Result: 3,067 ops/sec
Extracting the map outside of the filter had much better results, relatively speaking.

Iteration 2

Keeping the same vibe, I moved onto Array.prototype.findIndex

function uniqueBy(arr, prop) {
  return arr.filter((record, index, self) => {
    // Instead of getting the values, just get the index where the predicate is true.
    return index === self.findIndex(t => t[prop] === record[prop])
  })
}
Enter fullscreen mode Exit fullscreen mode

Result: 6,962 ops/sec

But this is much of muchness; this will still make multiple passes over the arrayโ€”time to whip out the old trusty loops without predicates.

Iteration 3

function uniqueBy(arr, prop) {
  const len = arr.length // get the length up front to ensure it's only accessed once

  const data = [] // This will be our return data

  const seen = [] // This is a collection of values we've already seen

  for (let i = 0; i < len; i++) {
    // Get the things I care about here to only access the properties once.
    const item = arr[i] // The current array item

    const val = item[prop] // The current items' value that we want to unique by

    // If there's no record of this in "seen", push it to seen and add it to our return array
    // What's with the tilde? Since indexOf returns a number between -1 and N, the tilde (~) is used to convert that value into a boolean. It's the bitwise NOT operator. Link at the bottom.
    if (!~seen.indexOf(val)) {
      // Mark this value as seen
      seen.push(val)
      // Add the value to the return array
      data.push(item)
    }
  }

  return data
}
Enter fullscreen mode Exit fullscreen mode

Result: 15,196 ops/sec swoon

So we managed to get rid of the predicate callbacks, our tests still pass, and it's faster. Now we're getting somewhere.
It's somewhat less readable than previous iterations, but that's not my goal. We could stop here, but I think we can squeeze some more out of this.

Iteration 4

What if we use a Set? They're pretty nifty right:

function uniqueBy(arr, prop) {
  const len = arr.length
  const data = []
  const seen = new Set() // Create a Set
  for (let i = 0; i < len; i++) {
    const item = arr[i]
    const val = item[prop]
    if (!seen.has(val)) {
      // Check if the set has the value
      seen.add(val)
      data.push(arr[i])
    }
  }

  return data
}
Enter fullscreen mode Exit fullscreen mode

Result: 11,133 ops/sec

Wait a minute! That's slower than the previous one. Wha-, ugh-, but it's nifty! Ah well, on we go.

Iteration 5

After perusing over some benchmarks on loops, I saw that a while loop vastly outperformed a for loop.

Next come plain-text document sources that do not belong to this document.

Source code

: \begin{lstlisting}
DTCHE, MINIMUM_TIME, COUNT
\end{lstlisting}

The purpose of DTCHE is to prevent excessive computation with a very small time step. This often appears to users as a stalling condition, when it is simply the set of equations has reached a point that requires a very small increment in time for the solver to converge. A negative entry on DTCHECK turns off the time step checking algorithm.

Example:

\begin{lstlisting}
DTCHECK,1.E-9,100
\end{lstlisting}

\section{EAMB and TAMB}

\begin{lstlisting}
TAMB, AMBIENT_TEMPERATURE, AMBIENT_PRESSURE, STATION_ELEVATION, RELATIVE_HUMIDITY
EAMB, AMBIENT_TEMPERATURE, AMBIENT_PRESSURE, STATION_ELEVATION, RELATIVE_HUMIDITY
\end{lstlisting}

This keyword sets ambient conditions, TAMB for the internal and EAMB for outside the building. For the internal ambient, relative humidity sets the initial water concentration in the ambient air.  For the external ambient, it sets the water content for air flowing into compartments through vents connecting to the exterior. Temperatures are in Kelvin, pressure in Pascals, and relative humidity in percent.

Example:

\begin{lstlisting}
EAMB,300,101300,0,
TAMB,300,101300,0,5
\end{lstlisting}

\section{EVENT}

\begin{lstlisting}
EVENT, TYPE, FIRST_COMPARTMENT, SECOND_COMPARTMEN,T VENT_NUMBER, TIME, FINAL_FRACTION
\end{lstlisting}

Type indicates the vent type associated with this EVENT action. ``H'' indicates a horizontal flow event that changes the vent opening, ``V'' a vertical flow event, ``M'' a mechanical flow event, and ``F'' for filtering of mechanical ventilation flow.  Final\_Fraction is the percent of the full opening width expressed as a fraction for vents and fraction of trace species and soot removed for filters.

function uniqueBy(arr, prop) {
  const len = arr.length
  const record = []
  const seen = []
  let cursor = 0
  while (cursor < len) {
    const item = arr[cursor]
    const val = item[prop]
    if (!~seen.indexOf(val)) {
      seen.push(val)
      record.push(item)
    }
    cursor++
  }
  return record
}
Enter fullscreen mode Exit fullscreen mode

Result:: 15,164 ops/sec

Boom! A while loop made this one is our fastest one yet, but even less readable.

Iteration 6

Hmm, from the loop benchmarks, decrementing is faster than incrementing, how does that look?

function uniqueBy(arr, prop) {
  let len = arr.length
  const record = []
  const seen = []
  while (len--) {
    const item = arr[len]
    const val = item[prop]
    if (!~seen.indexOf(val)) {
      seen.push(val)
      record.push(item)
    }
  }
  return record
}
Enter fullscreen mode Exit fullscreen mode

Result: 15,535 ops/sec

CAVEAT: We've lost the original order of the array.

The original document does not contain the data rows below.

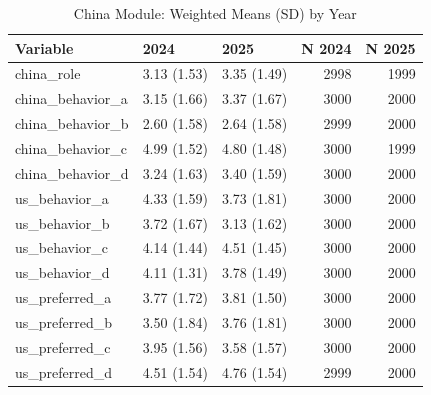 \begin{table}[!h]
\centering
\caption{China Module: Weighted Means (SD) by Year}
\centering
\begin{tabular}[t]{lllrr}
\toprule
Variable & 2024 & 2025 & N 2024 & N 2025\\
\midrule
china\_role & 3.13 (1.53) & 3.35 (1.49) & 2998 & 1999\\
china\_behavior\_a & 3.15 (1.66) & 3.37 (1.67) & 3000 & 2000\\
china\_behavior\_b & 2.60 (1.58) & 2.64 (1.58) & 2999 & 2000\\
china\_behavior\_c & 4.99 (1.52) & 4.80 (1.48) & 3000 & 1999\\
china\_behavior\_d & 3.24 (1.63) & 3.40 (1.59) & 3000 & 2000\\
us\_behavior\_a & 4.33 (1.59) & 3.73 (1.81) & 3000 & 2000\\
us\_behavior\_b & 3.72 (1.67) & 3.13 (1.62) & 3000 & 2000\\
us\_behavior\_c & 4.14 (1.44) & 4.51 (1.45) & 3000 & 2000\\
us\_behavior\_d & 4.11 (1.31) & 3.78 (1.49) & 3000 & 2000\\
us\_preferred\_a & 3.77 (1.72) & 3.81 (1.50) & 3000 & 2000\\
us\_preferred\_b & 3.50 (1.84) & 3.76 (1.81) & 3000 & 2000\\
us\_preferred\_c & 3.95 (1.56) & 3.58 (1.57) & 3000 & 2000\\
us\_preferred\_d & 4.51 (1.54) & 4.76 (1.54) & 2999 & 2000\\
\bottomrule
\end{tabular}
\end{table}
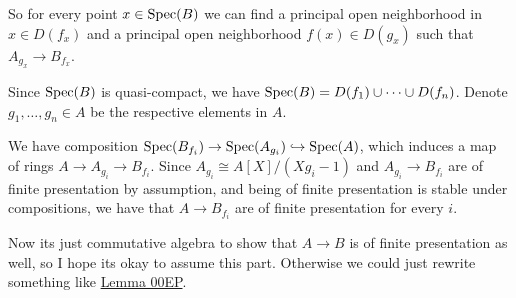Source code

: \begin{exercise}{4}
\begin{enumerate}
{                So for every point $x \in \operatorname{Spec}(B)$ we can find a principal open
                neighborhood in $x \in D(f_x)$ and a principal open
                neighborhood $f(x) \in D(g_x)$ such that $A_{g_x} \to B_{f_x}$.

                Since $\operatorname{Spec}(B)$ is quasi-compact, we have $\operatorname{Spec}(B) = D(f_1)
                \cup \dots \cup D(f_n)$. Denote $g_1, \dots, g_n \in A$ be the
                respective elements in $A$.

                We have composition $\operatorname{Spec}(B_{f_i}) \to \operatorname{Spec}(A_{g_i}) \hookrightarrow
                \operatorname{Spec}(A)$, which induces a map of rings $A \to A_{g_i} \to B_{f_i}$.
                Since $A_{g_i} \cong A[X]/(X g_i - 1)$ and $A_{g_i} \to B_{f_i}$
                are of finite presentation by assumption, and being of
                finite presentation is stable under compositions, we have that
                $A \to B_{f_i}$ are of finite presentation for every $i$.

                Now its just commutative algebra to show that $A \to B$ is of
                finite presentation as well, so I hope its okay to assume this
                part. Otherwise we could just rewrite something like
                \href{https://stacks.math.columbia.edu/tag/00EP}{Lemma 00EP}.

            }
    \end{enumerate}
\end{exercise}


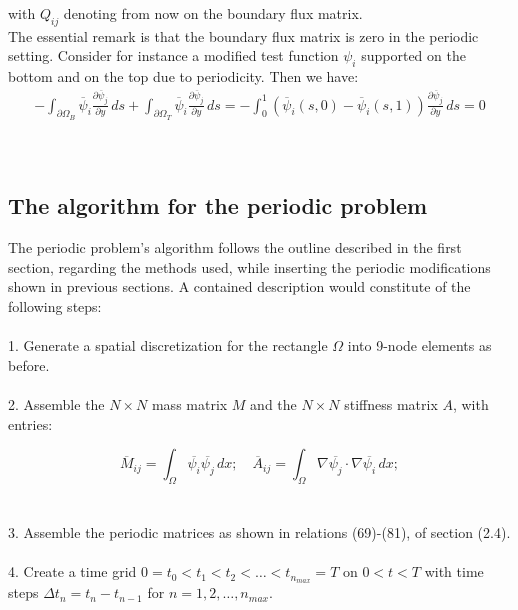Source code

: \documentclass{article}
\begin{document}
with $Q_{ij}$ denoting from now on the boundary flux matrix.\\

The essential remark is that the boundary flux matrix is zero in the periodic setting. Consider for instance a modified test function $\psi_i$ supported on the bottom and on the top due to periodicity. Then we have:\\

\begin{align}
-\int_{\partial{\Omega_B}}\overline{\psi}_i \frac{\partial{\overline{\psi}_j}}{\partial y}\,ds +
\int_{\partial{\Omega_T}}\overline{\psi}_i \frac{\partial{\overline{\psi}_j}}{\partial y}\,ds = -
\int_{0}^{1}(\overline{\psi}_i(s,0)-\overline{\psi}_i(s,1))\frac{\partial{\overline{\psi}_j}}{\partial y}\,ds = 0
\end{align}\\\\

\subsection{The algorithm for the periodic problem}
The periodic problem's algorithm follows the outline described in the first section, regarding the methods used, while inserting the periodic modifications shown in previous sections.
A contained description would constitute of the following steps:\\\\

1. Generate a spatial discretization for the rectangle $\Omega$ into 9-node elements as before.\\\\

2. Assemble the $N \times N$ mass matrix $M$ and the $N \times N$ stiffness matrix $A$,  with entries:

\[
\overline{M}_{ij} = \int_{\Omega} \overline{\psi_i} \overline{\psi_j} \, dx; \quad \overline{A}_{ij} = \int_{\Omega} \nabla \overline{\psi_j} \cdot \nabla \overline{\psi_i} \, dx; 
\]\\\\

3. Assemble the periodic matrices as shown in relations (69)-(81), of section (2.4).\\\\

4. Create a time grid $0 = t_0 < t_1 < t_2 < \ldots < t_{n_{max}} = T$ on $0 < t < T$ with time steps $\Delta t_n = t_n - t_{n-1}$ for $n = 1, 2, \ldots, n_{max}$.\\\\
\end{document}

These are marginal gains here vs the previous iteration.

Iteration 7

If there's one thing I know about JavaScript, it's that property access is fast. seen doesn't need to be an array, what if we just kept a dictionary of seen keys?

function uniqueBy(arr, prop){
  const len = arr.length
  let cursor = 0
  const record = []
  const seen = {}
  while (cursor < len) {
    const item = arr[cursor]
    const val = item[prop]
    if (!seen[val]) {
      seen[val] = 1
      record.push(item)
    }
    cursor++
  }
  return record
}
Enter fullscreen mode Exit fullscreen mode

Result: 24,970 ops/sec

The best one yet!

Iteration 8

Okay after doing some more research on loops, I came across this little number

function uniqueBy(arr, prop){
  const record = []
  const seen = {}
  for (let i = 0, len = arr.length; i < len; ++i) { // Notice the len = arr.length
    const item = arr[i]
    const val = item[prop]
    if (!seen[val]) {
      seen[val] = 1
      record.push(item)
    }
  }
}
Enter fullscreen mode Exit fullscreen mode

Result: 26,390 ops/sec

Hmm, this is the winner (so far). But why? Didn't we find the while loop faster? All that's happening is the len = array.length is just caching the length. We were already doing that?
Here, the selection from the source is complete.